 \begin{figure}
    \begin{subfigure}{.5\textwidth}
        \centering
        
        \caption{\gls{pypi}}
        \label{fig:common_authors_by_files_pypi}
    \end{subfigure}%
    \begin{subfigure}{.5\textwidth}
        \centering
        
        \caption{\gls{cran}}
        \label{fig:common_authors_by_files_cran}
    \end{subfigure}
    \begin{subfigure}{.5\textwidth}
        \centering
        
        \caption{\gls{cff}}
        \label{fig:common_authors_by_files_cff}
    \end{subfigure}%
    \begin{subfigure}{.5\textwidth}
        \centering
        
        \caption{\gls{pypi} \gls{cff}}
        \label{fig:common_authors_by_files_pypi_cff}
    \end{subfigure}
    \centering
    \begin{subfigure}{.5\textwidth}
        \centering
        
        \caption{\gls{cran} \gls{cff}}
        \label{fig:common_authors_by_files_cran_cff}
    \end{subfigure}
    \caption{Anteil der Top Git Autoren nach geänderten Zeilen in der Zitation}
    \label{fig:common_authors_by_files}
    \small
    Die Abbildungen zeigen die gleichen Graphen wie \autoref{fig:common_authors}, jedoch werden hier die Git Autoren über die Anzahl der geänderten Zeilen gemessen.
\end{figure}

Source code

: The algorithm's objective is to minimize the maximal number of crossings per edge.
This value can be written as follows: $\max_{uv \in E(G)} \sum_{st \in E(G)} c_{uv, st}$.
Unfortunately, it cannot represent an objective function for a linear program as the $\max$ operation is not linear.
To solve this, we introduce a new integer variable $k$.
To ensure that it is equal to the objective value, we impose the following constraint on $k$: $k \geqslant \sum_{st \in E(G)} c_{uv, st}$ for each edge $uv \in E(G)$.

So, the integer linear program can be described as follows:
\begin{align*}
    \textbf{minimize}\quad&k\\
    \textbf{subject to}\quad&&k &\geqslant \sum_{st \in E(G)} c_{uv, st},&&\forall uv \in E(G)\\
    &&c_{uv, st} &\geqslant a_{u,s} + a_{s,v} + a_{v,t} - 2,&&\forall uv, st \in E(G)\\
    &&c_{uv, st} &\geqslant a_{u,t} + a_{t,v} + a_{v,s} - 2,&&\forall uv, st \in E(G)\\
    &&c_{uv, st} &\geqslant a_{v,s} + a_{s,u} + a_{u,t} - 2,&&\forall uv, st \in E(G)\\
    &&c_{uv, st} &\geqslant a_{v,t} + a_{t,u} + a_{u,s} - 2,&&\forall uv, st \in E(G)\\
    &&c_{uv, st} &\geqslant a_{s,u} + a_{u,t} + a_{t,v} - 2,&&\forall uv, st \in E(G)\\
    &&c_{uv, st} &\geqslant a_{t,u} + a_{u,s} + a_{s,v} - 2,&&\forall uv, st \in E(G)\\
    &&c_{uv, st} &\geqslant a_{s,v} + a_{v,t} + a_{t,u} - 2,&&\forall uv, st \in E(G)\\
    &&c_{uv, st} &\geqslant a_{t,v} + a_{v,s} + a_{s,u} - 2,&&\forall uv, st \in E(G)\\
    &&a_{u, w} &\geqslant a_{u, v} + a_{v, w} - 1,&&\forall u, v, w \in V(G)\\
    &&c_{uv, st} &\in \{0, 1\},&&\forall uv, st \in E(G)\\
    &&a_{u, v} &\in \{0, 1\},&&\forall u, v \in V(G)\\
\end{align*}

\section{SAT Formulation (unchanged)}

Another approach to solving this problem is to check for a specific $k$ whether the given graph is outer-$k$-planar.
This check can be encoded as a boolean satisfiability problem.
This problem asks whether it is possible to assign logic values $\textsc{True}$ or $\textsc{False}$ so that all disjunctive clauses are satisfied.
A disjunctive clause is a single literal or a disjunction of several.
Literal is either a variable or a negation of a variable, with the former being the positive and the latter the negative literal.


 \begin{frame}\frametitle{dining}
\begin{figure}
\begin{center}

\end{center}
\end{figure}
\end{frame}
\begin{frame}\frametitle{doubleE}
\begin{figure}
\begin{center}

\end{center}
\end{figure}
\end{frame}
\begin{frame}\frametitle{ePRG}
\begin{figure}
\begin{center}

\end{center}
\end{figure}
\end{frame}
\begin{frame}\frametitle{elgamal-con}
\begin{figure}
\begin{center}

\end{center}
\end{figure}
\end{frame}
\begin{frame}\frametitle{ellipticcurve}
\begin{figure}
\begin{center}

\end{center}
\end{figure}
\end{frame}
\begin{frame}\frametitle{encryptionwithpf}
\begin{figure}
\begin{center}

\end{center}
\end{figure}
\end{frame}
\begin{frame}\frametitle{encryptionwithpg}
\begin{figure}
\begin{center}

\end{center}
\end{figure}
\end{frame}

WORK ITEM: Exactly as written, set down all of the material.

RESULT OF THIS EXERCISE:
 \begin{figure}
    \begin{subfigure}{.5\textwidth}
        \centering
        
        \caption{\gls{pypi}}
        \label{fig:common_authors_by_files_pypi}
    \end{subfigure}%
    \begin{subfigure}{.5\textwidth}
        \centering
        
        \caption{\gls{cran}}
        \label{fig:common_authors_by_files_cran}
    \end{subfigure}
    \begin{subfigure}{.5\textwidth}
        \centering
        
        \caption{\gls{cff}}
        \label{fig:common_authors_by_files_cff}
    \end{subfigure}%
    \begin{subfigure}{.5\textwidth}
        \centering
        
        \caption{\gls{pypi} \gls{cff}}
        \label{fig:common_authors_by_files_pypi_cff}
    \end{subfigure}
    \centering
    \begin{subfigure}{.5\textwidth}
        \centering
        
        \caption{\gls{cran} \gls{cff}}
        \label{fig:common_authors_by_files_cran_cff}
    \end{subfigure}
    \caption{Anteil der Top Git Autoren nach geänderten Zeilen in der Zitation}
    \label{fig:common_authors_by_files}
    \small
    Die Abbildungen zeigen die gleichen Graphen wie \autoref{fig:common_authors}, jedoch werden hier die Git Autoren über die Anzahl der geänderten Zeilen gemessen.
\end{figure}

Source code

: The algorithm's objective is to minimize the maximal number of crossings per edge.
This value can be written as follows: $\max_{uv \in E(G)} \sum_{st \in E(G)} c_{uv, st}$.
Unfortunately, it cannot represent an objective function for a linear program as the $\max$ operation is not linear.
To solve this, we introduce a new integer variable $k$.
To ensure that it is equal to the objective value, we impose the following constraint on $k$: $k \geqslant \sum_{st \in E(G)} c_{uv, st}$ for each edge $uv \in E(G)$.

So, the integer linear program can be described as follows:
\begin{align*}
    \textbf{minimize}\quad&k\\
    \textbf{subject to}\quad&&k &\geqslant \sum_{st \in E(G)} c_{uv, st},&&\forall uv \in E(G)\\
    &&c_{uv, st} &\geqslant a_{u,s} + a_{s,v} + a_{v,t} - 2,&&\forall uv, st \in E(G)\\
    &&c_{uv, st} &\geqslant a_{u,t} + a_{t,v} + a_{v,s} - 2,&&\forall uv, st \in E(G)\\
    &&c_{uv, st} &\geqslant a_{v,s} + a_{s,u} + a_{u,t} - 2,&&\forall uv, st \in E(G)\\
    &&c_{uv, st} &\geqslant a_{v,t} + a_{t,u} + a_{u,s} - 2,&&\forall uv, st \in E(G)\\
    &&c_{uv, st} &\geqslant a_{s,u} + a_{u,t} + a_{t,v} - 2,&&\forall uv, st \in E(G)\\
    &&c_{uv, st} &\geqslant a_{t,u} + a_{u,s} + a_{s,v} - 2,&&\forall uv, st \in E(G)\\
    &&c_{uv, st} &\geqslant a_{s,v} + a_{v,t} + a_{t,u} - 2,&&\forall uv, st \in E(G)\\
    &&c_{uv, st} &\geqslant a_{t,v} + a_{v,s} + a_{s,u} - 2,&&\forall uv, st \in E(G)\\
    &&a_{u, w} &\geqslant a_{u, v} + a_{v, w} - 1,&&\forall u, v, w \in V(G)\\
    &&c_{uv, st} &\in \{0, 1\},&&\forall uv, st \in E(G)\\
    &&a_{u, v} &\in \{0, 1\},&&\forall u, v \in V(G)\\
\end{align*}

\section{SAT Formulation (unchanged)}

Another approach to solving this problem is to check for a specific $k$ whether the given graph is outer-$k$-planar.
This check can be encoded as a boolean satisfiability problem.
This problem asks whether it is possible to assign logic values $\textsc{True}$ or $\textsc{False}$ so that all disjunctive clauses are satisfied.
A disjunctive clause is a single literal or a disjunction of several.
Literal is either a variable or a negation of a variable, with the former being the positive and the latter the negative literal.


 \begin{frame}\frametitle{dining}
\begin{figure}
\begin{center}

\end{center}
\end{figure}
\end{frame}
\begin{frame}\frametitle{doubleE}
\begin{figure}
\begin{center}

\end{center}
\end{figure}
\end{frame}
\begin{frame}\frametitle{ePRG}
\begin{figure}
\begin{center}

\end{center}
\end{figure}
\end{frame}
\begin{frame}\frametitle{elgamal-con}
\begin{figure}
\begin{center}

\end{center}
\end{figure}
\end{frame}
\begin{frame}\frametitle{ellipticcurve}
\begin{figure}
\begin{center}

\end{center}
\end{figure}
\end{frame}
\begin{frame}\frametitle{encryptionwithpf}
\begin{figure}
\begin{center}

\end{center}
\end{figure}
\end{frame}
\begin{frame}\frametitle{encryptionwithpg}
\begin{figure}
\begin{center}

\end{center}
\end{figure}
\end{frame}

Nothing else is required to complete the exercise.